Among all players with at least 20 post-up possessions this season, Millsap’s 1.37 points per possession ranks No. 1 in the league. Using the same parameters in pick-and-roll situations, he ranks as the 10th-most efficient roll man — and that’s with Budenholzer pushing his point guards to continue improving their decision-making and getting the ball to Millsap in better positions. Those can be devastating numbers for a defense that has to account for him 22 feet away from the rim.

All of this interior proficiency comes in spite of his 6-foot-8 frame.

"I think when you’re a lot shorter than the 7-footers or your peers at that position, you learn to adapt," Millsap said. "Figure out different ways of putting the ball in the basket, ways of not getting your shot blocked, ways to get your shot off."

In another era, the frontcourt-dominant times of yesteryear, this ongoing individual evolution might not have been possible. Millsap entered the league as college basketball’s reigning prince of rebounding and his offensive game all but mandated he remain within arm’s reach of the rim. His average field goal distance as a rookie? Four feet. He was the Jazz’s frontcourt workhorse. This career route would have worked well — he was a viable NBA presence in Utah’s paint.

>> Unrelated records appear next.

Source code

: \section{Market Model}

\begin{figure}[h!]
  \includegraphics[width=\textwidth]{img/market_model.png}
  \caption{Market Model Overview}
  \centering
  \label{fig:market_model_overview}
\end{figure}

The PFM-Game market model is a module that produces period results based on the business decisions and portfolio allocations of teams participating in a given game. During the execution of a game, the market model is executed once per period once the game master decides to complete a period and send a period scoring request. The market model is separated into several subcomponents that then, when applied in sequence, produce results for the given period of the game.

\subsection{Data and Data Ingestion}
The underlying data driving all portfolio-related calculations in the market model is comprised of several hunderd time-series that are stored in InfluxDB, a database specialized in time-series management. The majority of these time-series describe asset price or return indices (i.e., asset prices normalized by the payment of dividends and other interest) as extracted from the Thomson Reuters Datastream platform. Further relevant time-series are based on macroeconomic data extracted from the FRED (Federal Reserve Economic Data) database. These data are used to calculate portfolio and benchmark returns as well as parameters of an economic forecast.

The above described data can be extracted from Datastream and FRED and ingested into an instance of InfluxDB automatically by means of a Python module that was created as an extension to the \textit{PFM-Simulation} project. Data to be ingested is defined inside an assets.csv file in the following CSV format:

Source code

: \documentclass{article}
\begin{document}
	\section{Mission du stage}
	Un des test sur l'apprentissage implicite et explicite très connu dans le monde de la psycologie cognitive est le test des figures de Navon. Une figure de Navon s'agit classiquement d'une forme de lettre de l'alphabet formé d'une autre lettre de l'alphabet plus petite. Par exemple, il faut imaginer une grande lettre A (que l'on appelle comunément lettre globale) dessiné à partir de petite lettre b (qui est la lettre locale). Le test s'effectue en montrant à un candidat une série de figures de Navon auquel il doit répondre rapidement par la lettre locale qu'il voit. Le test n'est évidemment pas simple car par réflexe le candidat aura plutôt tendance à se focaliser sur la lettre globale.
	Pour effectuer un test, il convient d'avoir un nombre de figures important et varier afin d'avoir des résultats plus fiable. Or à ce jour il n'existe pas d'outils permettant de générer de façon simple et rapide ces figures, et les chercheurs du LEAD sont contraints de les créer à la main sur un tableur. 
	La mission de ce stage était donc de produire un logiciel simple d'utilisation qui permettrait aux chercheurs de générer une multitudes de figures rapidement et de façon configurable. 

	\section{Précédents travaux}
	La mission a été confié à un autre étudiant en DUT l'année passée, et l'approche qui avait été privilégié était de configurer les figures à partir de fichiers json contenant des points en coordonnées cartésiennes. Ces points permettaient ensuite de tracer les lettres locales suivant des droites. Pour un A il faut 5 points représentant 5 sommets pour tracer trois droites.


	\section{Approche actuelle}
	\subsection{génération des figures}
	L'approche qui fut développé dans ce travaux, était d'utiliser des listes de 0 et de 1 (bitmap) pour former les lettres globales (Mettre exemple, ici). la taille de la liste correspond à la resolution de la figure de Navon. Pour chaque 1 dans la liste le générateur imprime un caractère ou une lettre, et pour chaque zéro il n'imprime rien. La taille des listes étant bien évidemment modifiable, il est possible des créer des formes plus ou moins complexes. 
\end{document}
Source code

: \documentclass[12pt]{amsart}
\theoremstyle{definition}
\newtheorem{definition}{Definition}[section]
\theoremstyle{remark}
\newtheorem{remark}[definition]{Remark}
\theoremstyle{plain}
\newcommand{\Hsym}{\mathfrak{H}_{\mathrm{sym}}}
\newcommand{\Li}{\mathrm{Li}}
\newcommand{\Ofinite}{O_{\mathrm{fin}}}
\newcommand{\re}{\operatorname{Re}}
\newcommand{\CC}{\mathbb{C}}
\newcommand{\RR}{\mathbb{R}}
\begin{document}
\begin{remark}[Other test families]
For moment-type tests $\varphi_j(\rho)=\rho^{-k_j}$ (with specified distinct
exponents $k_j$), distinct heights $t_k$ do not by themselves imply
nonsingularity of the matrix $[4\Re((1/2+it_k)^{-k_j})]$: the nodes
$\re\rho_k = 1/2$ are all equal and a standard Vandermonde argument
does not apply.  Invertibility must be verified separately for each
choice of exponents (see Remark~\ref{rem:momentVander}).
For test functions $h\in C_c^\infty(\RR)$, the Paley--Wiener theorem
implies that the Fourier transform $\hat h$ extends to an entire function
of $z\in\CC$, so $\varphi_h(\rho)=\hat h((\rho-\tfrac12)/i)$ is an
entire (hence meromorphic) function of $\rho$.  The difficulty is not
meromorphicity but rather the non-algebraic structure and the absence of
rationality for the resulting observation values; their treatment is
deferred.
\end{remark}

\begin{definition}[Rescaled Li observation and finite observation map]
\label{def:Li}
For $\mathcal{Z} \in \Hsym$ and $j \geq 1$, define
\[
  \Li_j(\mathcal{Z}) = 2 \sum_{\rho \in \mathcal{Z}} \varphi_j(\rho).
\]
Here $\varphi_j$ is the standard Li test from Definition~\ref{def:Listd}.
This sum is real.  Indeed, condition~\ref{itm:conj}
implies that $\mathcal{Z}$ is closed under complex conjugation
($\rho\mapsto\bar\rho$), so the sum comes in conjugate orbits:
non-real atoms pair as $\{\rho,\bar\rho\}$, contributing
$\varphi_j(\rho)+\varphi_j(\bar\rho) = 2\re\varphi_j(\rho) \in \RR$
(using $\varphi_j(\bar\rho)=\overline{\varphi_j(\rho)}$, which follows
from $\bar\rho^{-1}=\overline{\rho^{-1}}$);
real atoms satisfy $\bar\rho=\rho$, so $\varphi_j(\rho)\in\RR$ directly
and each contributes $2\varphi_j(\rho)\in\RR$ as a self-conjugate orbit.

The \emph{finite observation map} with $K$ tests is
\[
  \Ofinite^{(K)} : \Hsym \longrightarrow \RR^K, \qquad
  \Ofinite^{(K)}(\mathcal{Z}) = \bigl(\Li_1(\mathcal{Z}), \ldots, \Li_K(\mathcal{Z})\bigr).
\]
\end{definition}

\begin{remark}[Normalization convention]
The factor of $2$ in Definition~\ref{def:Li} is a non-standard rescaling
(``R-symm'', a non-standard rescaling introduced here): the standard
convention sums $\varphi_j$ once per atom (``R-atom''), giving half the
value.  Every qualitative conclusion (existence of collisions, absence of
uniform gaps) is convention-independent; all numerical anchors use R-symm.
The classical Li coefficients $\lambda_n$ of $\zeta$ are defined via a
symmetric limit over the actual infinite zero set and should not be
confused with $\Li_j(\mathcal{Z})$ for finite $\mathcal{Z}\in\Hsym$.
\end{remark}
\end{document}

Another era, or perhaps another player, might have allowed that career path to play out.

The small-ball revolution has permitted Millsap to avoid being pigeonholed. Players like Golden State Warriors star Draymond Green — another "tweener" the Hawks franchise expressed interest in during pre-draft workouts in 2012 — or even Orlando’s Tobias Harris are among the current generation of do-everything point forwards, capable of defending wings and big men, leading a fast break or hitting the boards. Prior to Wednesday night’s game, Alvin Gentry, head coach of all-world Pelicans big man Anthony Davis and Green’s former assistant coach at Golden State, projects that the NBA game will increasingly demand each position to shoot and make plays all over the floor.

"If you look around most of those positions, and even the five position — I watched (No. 1 draft pick Karl-Anthony) Towns last night from Minnesota and he’s every capable of stepping out on the floor. I’ve seen him jump up and shoot a 3-pointer, put the ball down," Gentry said. "I think nowadays those are the kinds of guys that you see at the 4 and 5 position.

"Millsap is basically a 3-man that has converted to that power forward spot and he puts a lot of pressure on you. … What it does is that it spreads your defense more and it allows for guys like Korver to come off screens and you can’t help nearly as much as you normally have to."

Though Millsap has the security of a three-year contract, and the comfort level that comes with it, his player option allows him to re-enter a free-agent market flush with cash following the league’s projected salary cap increase from $70 million to $108 million for the 2017-18 season. It’s unlikely his next contract pays for his prime but, at least during Budenholzer’s tenure, players’ best years have not adhered to a strict timeframe in Atlanta.

At 30, Millsap has done just about everything except slow down.

That’s a problem for the East.

"Personally, I was not going to let what other people say about me be true. I came in as a rebounder. I always wanted to grow my game and expand my game, get better," Millsap said of his development process. "With that, over time, the NBA is changing. It’s going to more of a stretch-four, things that meet my qualifications. The timing was perfect."